AnalyticsBig DataInsights & OpinionInterviewMachine Learning

Is Apache Spark today’s Hadoop?

Exclusive interview with Romeo Kienzler, Chief Data Scientist of the IBM Watson IoT worldwide team

With businesses generating data at an enormous rate today, many Big Data processing alternatives such as Apache Hadoop, Spark, Flink, and more have emerged in the last few years. Apache Spark among them has gained a lot of popularity of late, as it offers ease of use and sophisticated analytics, and helps you process data with speed and efficiency.

Romeo Kienzler

Chief Data Scientist in the IBM Watson IoT worldwide team, has been helping clients all over the world find insights from their IoT data using Apache Spark. An Associate Professor for Artificial Intelligence at Swiss University of Applied Sciences, Berne, he is also a member of the IBM Technical Expert Council and the IBM Academy of Technology, IBM’s leading brains trust.

In this interview, Romeo talks about his new book on Apache Spark and Spark’s evolution from just a data processing framework to becoming a solid, all-encompassing platform for real-time processing, streaming analytics and distributed Machine Learning.

Key Takeaways

  • Apache Spark has evolved to become a full-fledged platform for real-time batch processing and stream processing.
  • Its in-memory computing capabilities allow for efficient streaming analytics, graph processing, and machine learning.
  • It gives you the ability to work with your data at scale, without worrying if it is structured or unstructured.
  • Popular frameworks like H2O and DeepLearning4J are using Apache Spark as their preferred platform for distributed AI, Machine Learning, and Deep Learning.

Full-length Interview

As a data scientist and an assistant professor, you must have used many tools both for your work and for research? What are some key criteria one must evaluate while choosing a big data analytics solution? What are your go-to tools and where does Spark rank among them?

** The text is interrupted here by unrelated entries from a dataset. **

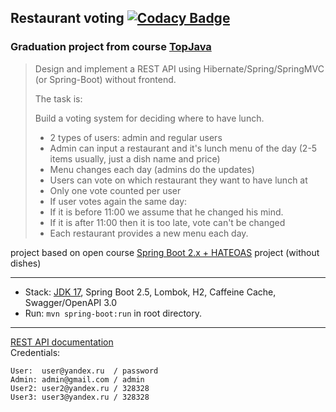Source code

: ## Restaurant voting [![Codacy Badge](https://app.codacy.com/project/badge/Grade/18a5fa642d6048a3a77abc8df26ddc42)](https://www.codacy.com/gh/kriaktus/topjava2/dashboard?utm_source=github.com&amp;utm_medium=referral&amp;utm_content=kriaktus/topjava2&amp;utm_campaign=Badge_Grade)

### Graduation project from course [TopJava](https://javaops.ru/view/topjava)


> Design and implement a REST API using Hibernate/Spring/SpringMVC (or Spring-Boot) without frontend.
> 
>The task is:
>
>Build a voting system for deciding where to have lunch.
>- 2 types of users: admin and regular users
>- Admin can input a restaurant and it's lunch menu of the day (2-5 items usually, just a dish name and price)
>- Menu changes each day (admins do the updates)
>- Users can vote on which restaurant they want to have lunch at
>- Only one vote counted per user
>- If user votes again the same day:
>  - If it is before 11:00 we assume that he changed his mind. 
>  - If it is after 11:00 then it is too late, vote can't be changed
>- Each restaurant provides a new menu each day.


project based on open course [Spring Boot 2.x + HATEOAS](https://javaops.ru/view/bootjava) project (without dishes)

-------------------------------------------------------------
- Stack: [JDK 17](http://jdk.java.net/17/), Spring Boot 2.5, Lombok, H2, Caffeine Cache, Swagger/OpenAPI 3.0
- Run: `mvn spring-boot:run` in root directory.
-----------------------------------------------------
[REST API documentation](http://localhost:8080/swagger-ui.html)  
Credentials:
```
User:  user@yandex.ru  / password
Admin: admin@gmail.com / admin
User2: user2@yandex.ru / 328328
User3: user3@yandex.ru / 328328
```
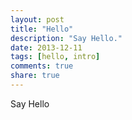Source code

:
 ```yaml
---
layout: post
title: "Hello"
description: "Say Hello."
date: 2013-12-11
tags: [hello, intro]
comments: true
share: true
---
```


Say Hello
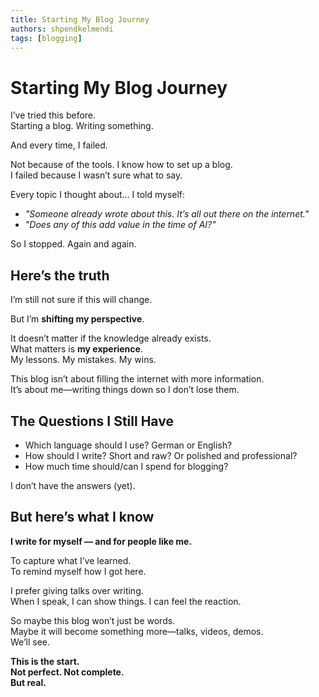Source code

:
 ```yaml
---
title: Starting My Blog Journey
authors: shpendkelmendi
tags: [blogging]
---
```


# Starting My Blog Journey

I’ve tried this before.  
Starting a blog. Writing something.  

And every time, I failed.  

Not because of the tools. I know how to set up a blog.  
I failed because I wasn’t sure what to say.  

Every topic I thought about… I told myself:  
- *"Someone already wrote about this. It’s all out there on the internet."*  
- *"Does any of this add value in the time of AI?"*  

So I stopped. Again and again.  

<!-- truncate -->

## Here’s the truth

I’m still not sure if this will change.  

But I’m **shifting my perspective**.  

It doesn’t matter if the knowledge already exists.  
What matters is **my experience**.  
My lessons. My mistakes. My wins.  

This blog isn’t about filling the internet with more information.  
It’s about me—writing things down so I don’t lose them.  

## The Questions I Still Have

- Which language should I use? German or English?  
- How should I write? Short and raw? Or polished and professional?  
- How much time should/can I spend for blogging?

I don’t have the answers (yet).  

## But here’s what I know

**I write for myself — and for people like me.**  

To capture what I’ve learned.  
To remind myself how I got here.  

I prefer giving talks over writing.  
When I speak, I can show things. I can feel the reaction.  

So maybe this blog won’t just be words.  
Maybe it will become something more—talks, videos, demos.  
We’ll see.  

**This is the start.  
Not perfect. Not complete.  
But real.**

  1. Scalability. Make sure you can use a cluster to accelerate execution of your processes
  2. TCO – How much do I have to pay for licensing and deployment. Consider the usage of Open Source (but keep maintenance in mind). Also, consider Cloud.

I’ve shifted completely away from non-scalable environments like R and python pandas. I’ve also shifted away from scala for prototyping. I’m using scala only for mission-critical applications which have to be maintained for the long term. Otherwise, I’m using python. I’m trying to completely stay on Apache Spark for everything I’m doing which is feasible since Spark supports:

  • SQL
  • Machine Learning
  • DeepLearning

The advantage is that everything I’m doing is scalable by definition and once I need it I can scale without changing code.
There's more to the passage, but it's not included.